■ **YOUR INSTRUCTIONS**
From the listing below, pull out the lines that hold "access".
----------------------------------------
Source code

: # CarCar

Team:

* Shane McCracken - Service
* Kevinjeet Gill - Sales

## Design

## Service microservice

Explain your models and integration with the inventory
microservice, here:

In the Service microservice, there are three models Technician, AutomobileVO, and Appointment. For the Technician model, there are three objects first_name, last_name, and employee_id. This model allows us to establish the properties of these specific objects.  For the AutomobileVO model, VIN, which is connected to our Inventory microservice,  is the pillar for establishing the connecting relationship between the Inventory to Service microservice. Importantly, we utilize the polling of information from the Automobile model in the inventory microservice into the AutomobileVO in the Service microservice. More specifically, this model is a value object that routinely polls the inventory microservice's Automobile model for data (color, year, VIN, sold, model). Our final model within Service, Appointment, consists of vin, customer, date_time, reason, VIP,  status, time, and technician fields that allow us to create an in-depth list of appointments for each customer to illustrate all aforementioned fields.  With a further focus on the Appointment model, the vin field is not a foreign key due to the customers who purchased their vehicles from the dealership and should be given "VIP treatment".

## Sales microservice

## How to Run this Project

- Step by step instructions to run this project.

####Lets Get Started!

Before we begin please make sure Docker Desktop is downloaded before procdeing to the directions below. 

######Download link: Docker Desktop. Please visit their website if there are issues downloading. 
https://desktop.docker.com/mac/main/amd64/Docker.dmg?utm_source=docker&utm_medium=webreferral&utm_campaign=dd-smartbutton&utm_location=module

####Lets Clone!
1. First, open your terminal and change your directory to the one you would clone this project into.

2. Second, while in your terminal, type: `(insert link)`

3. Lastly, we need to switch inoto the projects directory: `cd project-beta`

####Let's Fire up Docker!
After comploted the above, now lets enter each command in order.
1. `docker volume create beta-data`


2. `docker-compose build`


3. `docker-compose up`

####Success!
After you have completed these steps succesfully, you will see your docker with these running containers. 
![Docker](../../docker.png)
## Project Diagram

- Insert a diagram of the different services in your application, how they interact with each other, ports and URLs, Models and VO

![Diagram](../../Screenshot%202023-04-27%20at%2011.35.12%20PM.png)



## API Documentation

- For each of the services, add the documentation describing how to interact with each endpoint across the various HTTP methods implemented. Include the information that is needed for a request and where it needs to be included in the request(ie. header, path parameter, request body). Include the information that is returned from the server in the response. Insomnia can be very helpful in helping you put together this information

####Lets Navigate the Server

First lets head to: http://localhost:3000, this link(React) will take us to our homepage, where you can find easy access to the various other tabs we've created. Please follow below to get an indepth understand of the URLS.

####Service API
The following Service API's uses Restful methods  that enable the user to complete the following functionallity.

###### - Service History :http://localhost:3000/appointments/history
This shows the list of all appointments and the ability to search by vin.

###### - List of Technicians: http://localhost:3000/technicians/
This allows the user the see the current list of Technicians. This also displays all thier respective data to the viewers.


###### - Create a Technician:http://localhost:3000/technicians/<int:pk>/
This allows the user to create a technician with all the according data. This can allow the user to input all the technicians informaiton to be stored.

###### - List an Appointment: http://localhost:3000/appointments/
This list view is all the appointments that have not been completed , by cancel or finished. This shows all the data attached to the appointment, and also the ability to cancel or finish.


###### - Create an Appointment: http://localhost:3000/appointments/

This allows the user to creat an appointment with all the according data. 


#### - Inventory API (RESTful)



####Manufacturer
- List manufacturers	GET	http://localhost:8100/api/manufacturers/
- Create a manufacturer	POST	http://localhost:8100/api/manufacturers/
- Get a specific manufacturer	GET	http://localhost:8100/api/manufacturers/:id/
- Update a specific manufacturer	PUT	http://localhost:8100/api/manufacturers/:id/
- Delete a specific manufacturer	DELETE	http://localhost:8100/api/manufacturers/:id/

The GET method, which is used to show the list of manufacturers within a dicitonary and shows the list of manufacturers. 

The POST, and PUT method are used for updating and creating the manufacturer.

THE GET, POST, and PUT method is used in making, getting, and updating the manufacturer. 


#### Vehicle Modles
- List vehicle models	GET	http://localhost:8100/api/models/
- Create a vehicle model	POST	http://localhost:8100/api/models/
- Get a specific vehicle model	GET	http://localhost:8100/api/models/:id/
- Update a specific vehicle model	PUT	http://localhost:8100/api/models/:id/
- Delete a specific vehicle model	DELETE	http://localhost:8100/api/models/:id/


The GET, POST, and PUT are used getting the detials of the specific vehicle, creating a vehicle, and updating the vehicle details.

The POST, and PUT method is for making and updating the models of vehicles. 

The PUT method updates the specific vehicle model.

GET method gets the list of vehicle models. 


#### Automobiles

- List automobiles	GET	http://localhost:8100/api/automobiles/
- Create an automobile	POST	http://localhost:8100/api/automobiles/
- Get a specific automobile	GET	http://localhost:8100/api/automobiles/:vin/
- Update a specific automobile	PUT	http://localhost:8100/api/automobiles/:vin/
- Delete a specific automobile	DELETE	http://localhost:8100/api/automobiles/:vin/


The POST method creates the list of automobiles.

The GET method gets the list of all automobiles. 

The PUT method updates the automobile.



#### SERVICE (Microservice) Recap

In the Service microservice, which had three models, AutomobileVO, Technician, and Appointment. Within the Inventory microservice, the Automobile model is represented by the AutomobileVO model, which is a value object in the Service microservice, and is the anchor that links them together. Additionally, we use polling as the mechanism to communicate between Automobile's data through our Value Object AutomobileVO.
----------------------------------------
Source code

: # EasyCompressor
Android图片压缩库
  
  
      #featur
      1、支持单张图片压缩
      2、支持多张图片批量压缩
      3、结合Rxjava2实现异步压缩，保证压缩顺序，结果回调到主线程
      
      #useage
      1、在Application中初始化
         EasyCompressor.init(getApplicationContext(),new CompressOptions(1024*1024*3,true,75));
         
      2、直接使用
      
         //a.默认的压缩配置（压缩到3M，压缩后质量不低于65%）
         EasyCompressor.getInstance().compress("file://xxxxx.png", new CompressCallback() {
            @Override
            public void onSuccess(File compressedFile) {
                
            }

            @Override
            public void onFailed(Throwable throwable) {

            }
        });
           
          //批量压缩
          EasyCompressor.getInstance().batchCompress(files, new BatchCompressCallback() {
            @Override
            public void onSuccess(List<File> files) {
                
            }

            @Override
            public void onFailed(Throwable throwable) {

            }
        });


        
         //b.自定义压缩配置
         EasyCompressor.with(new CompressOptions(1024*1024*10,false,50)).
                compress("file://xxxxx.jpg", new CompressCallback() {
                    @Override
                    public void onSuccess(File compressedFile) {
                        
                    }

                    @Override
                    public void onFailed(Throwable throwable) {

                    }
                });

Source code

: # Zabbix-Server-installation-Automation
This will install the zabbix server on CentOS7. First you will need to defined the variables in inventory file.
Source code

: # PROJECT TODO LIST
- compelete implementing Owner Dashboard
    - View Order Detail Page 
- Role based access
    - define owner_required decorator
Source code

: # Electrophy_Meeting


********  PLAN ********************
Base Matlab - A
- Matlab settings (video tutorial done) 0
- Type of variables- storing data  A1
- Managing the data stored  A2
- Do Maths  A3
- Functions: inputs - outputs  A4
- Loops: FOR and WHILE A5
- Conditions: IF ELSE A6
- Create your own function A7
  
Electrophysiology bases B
----------------------------------------
■ **SOLUTION**
First lets head to: http://localhost:3000, this link(React) will take us to our homepage, where you can find easy access to the various other tabs we've created. Please follow below to get an indepth understand of the URLS.
- Role based access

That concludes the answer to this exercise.